If you are a story teller you have to be where the stories are. Collaboration is an essential part of my business. It doesn’t have to be cronyism or a festival of reassurance. By developing relationships, by keeping in touch with the stories of your culture, your political life, by observing your own universe, I believe if I leave it behind altogether I would loose.
You can immerse yourself in other people stories, but as a base I feel more connected at home. I feel more animated and alive if I am based in London than if I were to base myself in Los Angeles.
I spent a lot of time in LA and there is a lot about that place that is very productive.
On “A Single Man”
What compelled you about “A Single Man”?
Colin Firth: I knew about Christopher Isherwood, he interested me a lot. I knew nothing about his LA period; I only knew his Berlin period. I think “A Single Man” is his best novel. LA was a great intellectual center in the time of Isherwood. You had Brecht, Thomas Mann, Stravinsky … that was fascinating to me.
Your performance is almost a full mask performance, doing infinite amounts with repressed facial movements. Is that the kind of acting that you find rewarding?
Colin Firth: I don't chose it as a technique
I imagine Tom Ford said you have to be stoic.
Colin Firth: He never said that. The scene with the phone call - there was nothing about that in the script and nothing from Tom. That scene was quite difficult. It was the day that Obama won the election and I wasn't sad. It was also the day when Proposition 8 passed in California which rescinded gay marriage.

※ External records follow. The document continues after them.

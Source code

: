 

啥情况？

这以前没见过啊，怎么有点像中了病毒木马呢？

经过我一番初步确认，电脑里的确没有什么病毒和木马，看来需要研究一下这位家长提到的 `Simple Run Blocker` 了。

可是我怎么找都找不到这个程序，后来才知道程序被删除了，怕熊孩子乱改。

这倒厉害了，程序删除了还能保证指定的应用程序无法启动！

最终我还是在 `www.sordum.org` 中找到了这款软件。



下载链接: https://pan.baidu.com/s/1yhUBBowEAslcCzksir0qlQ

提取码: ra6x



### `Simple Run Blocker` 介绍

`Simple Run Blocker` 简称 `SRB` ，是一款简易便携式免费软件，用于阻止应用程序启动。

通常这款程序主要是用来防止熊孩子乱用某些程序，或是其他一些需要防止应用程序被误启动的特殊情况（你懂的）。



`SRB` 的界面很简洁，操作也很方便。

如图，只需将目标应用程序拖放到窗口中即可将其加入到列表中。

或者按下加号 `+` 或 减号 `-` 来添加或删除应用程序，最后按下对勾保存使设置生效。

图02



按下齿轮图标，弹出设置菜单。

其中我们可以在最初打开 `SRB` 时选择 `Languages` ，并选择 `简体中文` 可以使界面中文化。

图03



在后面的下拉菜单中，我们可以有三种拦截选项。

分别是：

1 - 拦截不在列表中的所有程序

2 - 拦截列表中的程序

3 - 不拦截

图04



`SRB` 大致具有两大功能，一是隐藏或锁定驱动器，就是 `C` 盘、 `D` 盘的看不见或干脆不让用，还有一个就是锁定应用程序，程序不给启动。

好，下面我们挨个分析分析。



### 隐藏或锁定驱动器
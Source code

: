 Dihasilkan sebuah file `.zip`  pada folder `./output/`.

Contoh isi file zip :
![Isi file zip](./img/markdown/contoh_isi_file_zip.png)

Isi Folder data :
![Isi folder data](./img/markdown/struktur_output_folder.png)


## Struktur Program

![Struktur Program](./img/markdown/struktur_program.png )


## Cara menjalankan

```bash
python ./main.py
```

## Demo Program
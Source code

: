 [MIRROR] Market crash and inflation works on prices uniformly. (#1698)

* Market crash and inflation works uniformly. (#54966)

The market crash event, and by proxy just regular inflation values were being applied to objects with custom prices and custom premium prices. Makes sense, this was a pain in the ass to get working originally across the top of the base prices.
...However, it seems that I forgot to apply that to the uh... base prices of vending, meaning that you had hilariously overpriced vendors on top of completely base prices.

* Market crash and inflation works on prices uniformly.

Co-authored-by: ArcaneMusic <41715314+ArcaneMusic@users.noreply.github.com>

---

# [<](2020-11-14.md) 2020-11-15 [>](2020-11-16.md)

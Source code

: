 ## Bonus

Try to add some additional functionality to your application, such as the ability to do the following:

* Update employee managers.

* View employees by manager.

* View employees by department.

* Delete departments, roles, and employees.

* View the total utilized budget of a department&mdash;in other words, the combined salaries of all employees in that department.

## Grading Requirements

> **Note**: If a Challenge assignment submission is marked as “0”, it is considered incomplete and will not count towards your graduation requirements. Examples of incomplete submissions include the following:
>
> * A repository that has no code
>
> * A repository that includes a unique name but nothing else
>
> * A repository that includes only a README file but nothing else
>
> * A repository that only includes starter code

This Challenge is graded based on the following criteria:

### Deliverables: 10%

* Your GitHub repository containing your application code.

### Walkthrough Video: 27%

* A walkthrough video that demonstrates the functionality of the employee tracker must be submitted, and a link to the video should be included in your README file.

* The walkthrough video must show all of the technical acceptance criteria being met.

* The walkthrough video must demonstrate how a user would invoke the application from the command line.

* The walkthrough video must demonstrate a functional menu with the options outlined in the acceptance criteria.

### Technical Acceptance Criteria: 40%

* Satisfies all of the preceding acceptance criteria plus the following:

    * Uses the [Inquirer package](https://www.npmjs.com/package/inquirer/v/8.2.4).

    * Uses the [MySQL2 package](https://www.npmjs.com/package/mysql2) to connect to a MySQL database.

I had just heard that John McCain lost. The sound guy played McCain’s concession speech. We sat in silent euphoria and I had to play a scene of absolute devastation.I had planned not to cry actually. But then Tom didn't cut the camera. So I was sitting there - I put the pone down. There it was a quiet, an empty room - he didn’t cut. It was a silent direct. I thought this was fantastic. This was a moment where he just let me be there. It took ten minutes for the camera to run out if film, then there was silence.
Then Tom said: Do you want to do it again? That was more difficult. I did it three times. I had to go back from devastated to happy because the scene starts happy.
On Humanitarian Work
You have an interesting live outside of film with your charity work. Does that root in your childhood that you partly spent in Nigeria?
Colin Firth: I don't know. My family travelled so much and I met people from extraordinarily diverse backgrounds, economic and social. I never ever felt territorial. My principles don't end with my passports or anybody else’s passport. To me, there’s just the human race. If compassion is worth anything it’s globally applicable.
My father was a very popular teacher in Nigeria so I grew up surrounded by Nigerians. The majority of my friends are not English and most of my romantic relationships have not been with English people.
So I do sort of see issues on a global level. I don't see geographical distance precluding caring.
On “Mamma Mia”
In your career, did you ever have moments where you thought this is the end?
Colin Firth: When I made "Mamma Mia", I thought this is the end about eight times a day.I thought this is the end when I danced, or when I sang. Me and Stelan are actually good friends, and when we did the scenes we were actually having fun. It felt like a hen party. But right after we thought: oh my god what have we done.